I know there is OpenOffice but that is even more cluttered than Word to me.
Here's a tip that I use though. I split up my chapters into different documents and keep a folder with the title of each story (or an identifying idea) with the chapter documents in it. It's a lot more organized and you can tell if your chapters are too short for a novel. Here's what it looks like in directory style.
My Documents (folder)
Story A (folder)
Chapter 1 *document*
Chapter 2
Story B (Folder)
Summary (I often do a synopsis for myself) *document*
Chapter 1 *document*
On the Moment (something I find myself doing, I like to go in order) *document*
It keeps it nice and organized, if you have a special header or font that you use on your stories, just copy it from the previous chapter (header or first word) and paste into your new chapter. Wa-la, your header and/or favorite font are there. Edit what you want (if you are using a header) and you can erase the word you used to get your font. It gets fairly easy with little hassle once you figure out how to do it. It's just automatic for me and it's so organized that it really helps and I never have to worry about a single document going over the two gigabyte limit or having a slow document load time.
If you are willing to spend the time to organize and the few seconds to keep it maintained, you will find youself much happier, more organized, and with slower wait times than to install a whole other software and spend the time importing all your individual parts of documents as chapters to write your novel.
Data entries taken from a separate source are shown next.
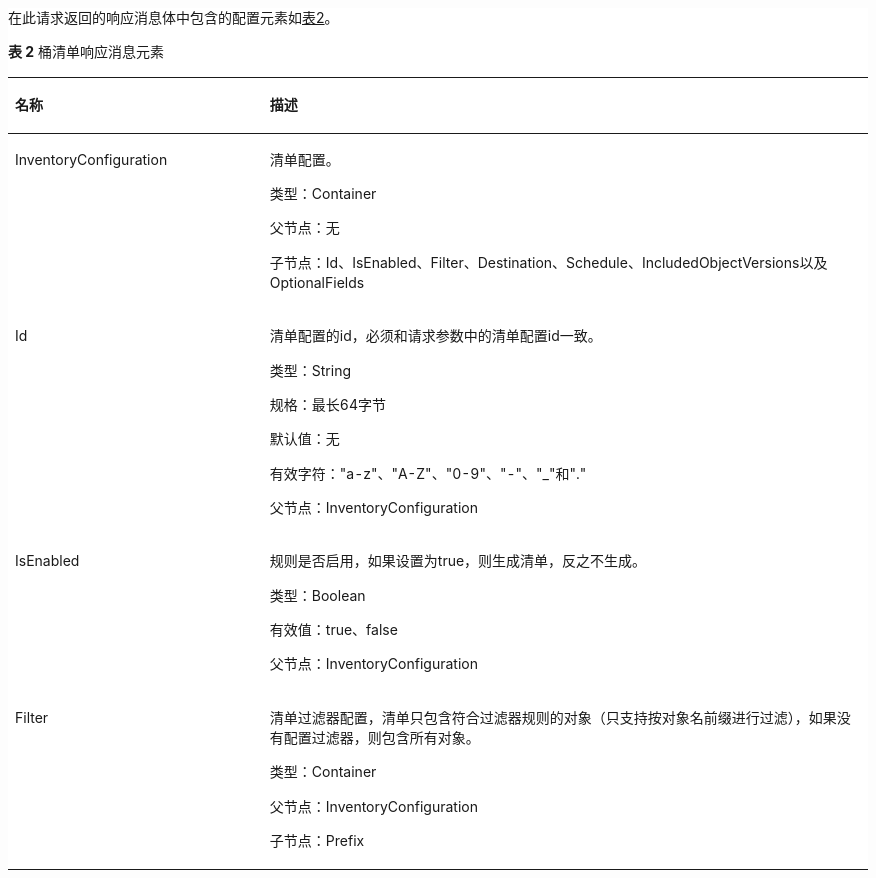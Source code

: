 在此请求返回的响应消息体中包含的配置元素如[表2](#table1181123018399)。

**表 2**  桶清单响应消息元素

<a name="table1181123018399"></a>
<table><thead align="left"><tr id="row2018917307393"><th class="cellrowborder" valign="top" width="29.630000000000003%" id="mcps1.2.3.1.1"><p id="p19190143043913"><a name="p19190143043913"></a><a name="p19190143043913"></a>名称</p>
</th>
<th class="cellrowborder" valign="top" width="70.37%" id="mcps1.2.3.1.2"><p id="p019273012397"><a name="p019273012397"></a><a name="p019273012397"></a>描述</p>
</th>
</tr>
</thead>
<tbody><tr id="row7197230193913"><td class="cellrowborder" valign="top" width="29.630000000000003%" headers="mcps1.2.3.1.1 "><p id="p176001015203813"><a name="p176001015203813"></a><a name="p176001015203813"></a>InventoryConfiguration</p>
</td>
<td class="cellrowborder" valign="top" width="70.37%" headers="mcps1.2.3.1.2 "><p id="p665619351384"><a name="p665619351384"></a><a name="p665619351384"></a>清单配置。</p>
<p id="p450903913382"><a name="p450903913382"></a><a name="p450903913382"></a>类型：Container</p>
<p id="p157618416385"><a name="p157618416385"></a><a name="p157618416385"></a>父节点：无</p>
<p id="p13496330153815"><a name="p13496330153815"></a><a name="p13496330153815"></a>子节点：Id、IsEnabled、Filter、Destination、Schedule、IncludedObjectVersions以及OptionalFields</p>
</td>
</tr>
<tr id="row12641636422"><td class="cellrowborder" valign="top" width="29.630000000000003%" headers="mcps1.2.3.1.1 "><p id="p174466540382"><a name="p174466540382"></a><a name="p174466540382"></a>Id</p>
</td>
<td class="cellrowborder" valign="top" width="70.37%" headers="mcps1.2.3.1.2 "><p id="p81961473914"><a name="p81961473914"></a><a name="p81961473914"></a>清单配置的id，必须和请求参数中的清单配置id一致。</p>
<p id="p1764841711396"><a name="p1764841711396"></a><a name="p1764841711396"></a>类型：String</p>
<p id="p2640113418323"><a name="p2640113418323"></a><a name="p2640113418323"></a>规格：最长64字节</p>
<p id="p163501020133917"><a name="p163501020133917"></a><a name="p163501020133917"></a>默认值：无</p>
<p id="p328016581374"><a name="p328016581374"></a><a name="p328016581374"></a>有效字符："a-z"、"A-Z"、"0-9"、"-"、"_"和"."</p>
<p id="p17751171123910"><a name="p17751171123910"></a><a name="p17751171123910"></a>父节点：InventoryConfiguration</p>
</td>
</tr>
<tr id="row944320444211"><td class="cellrowborder" valign="top" width="29.630000000000003%" headers="mcps1.2.3.1.1 "><p id="p163325395428"><a name="p163325395428"></a><a name="p163325395428"></a>IsEnabled</p>
</td>
<td class="cellrowborder" valign="top" width="70.37%" headers="mcps1.2.3.1.2 "><p id="p9673164618396"><a name="p9673164618396"></a><a name="p9673164618396"></a>规则是否启用，如果设置为true，则生成清单，反之不生成。</p>
<p id="p66066428103"><a name="p66066428103"></a><a name="p66066428103"></a>类型：Boolean</p>
<p id="p1049515233912"><a name="p1049515233912"></a><a name="p1049515233912"></a>有效值：true、false</p>
<p id="p8142124218394"><a name="p8142124218394"></a><a name="p8142124218394"></a>父节点：InventoryConfiguration</p>
</td>
</tr>
<tr id="row1263281464219"><td class="cellrowborder" valign="top" width="29.630000000000003%" headers="mcps1.2.3.1.1 "><p id="p96324141421"><a name="p96324141421"></a><a name="p96324141421"></a>Filter</p>
</td>
<td class="cellrowborder" valign="top" width="70.37%" headers="mcps1.2.3.1.2 "><p id="p1788311532428"><a name="p1788311532428"></a><a name="p1788311532428"></a>清单过滤器配置，清单只包含符合过滤器规则的对象（只支持按对象名前缀进行过滤），如果没有配置过滤器，则包含所有对象。</p>
<p id="p7709135515426"><a name="p7709135515426"></a><a name="p7709135515426"></a>类型：Container</p>
<p id="p1522165854218"><a name="p1522165854218"></a><a name="p1522165854218"></a>父节点：InventoryConfiguration</p>
<p id="p16849124613424"><a name="p16849124613424"></a><a name="p16849124613424"></a>子节点：Prefix</p>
Remember, organizing into folders for your stories will take you just as much time as it will to copy and paste into your new software that you took extra time to install and you won't even have to learn how to create a new chapter, just copy, new document, paste, edit, save. Done, how simple can that be?
Anyways, hope it helps and good luck finding a writer's software that will do what you want (especially a free one). Let me know if you find anything.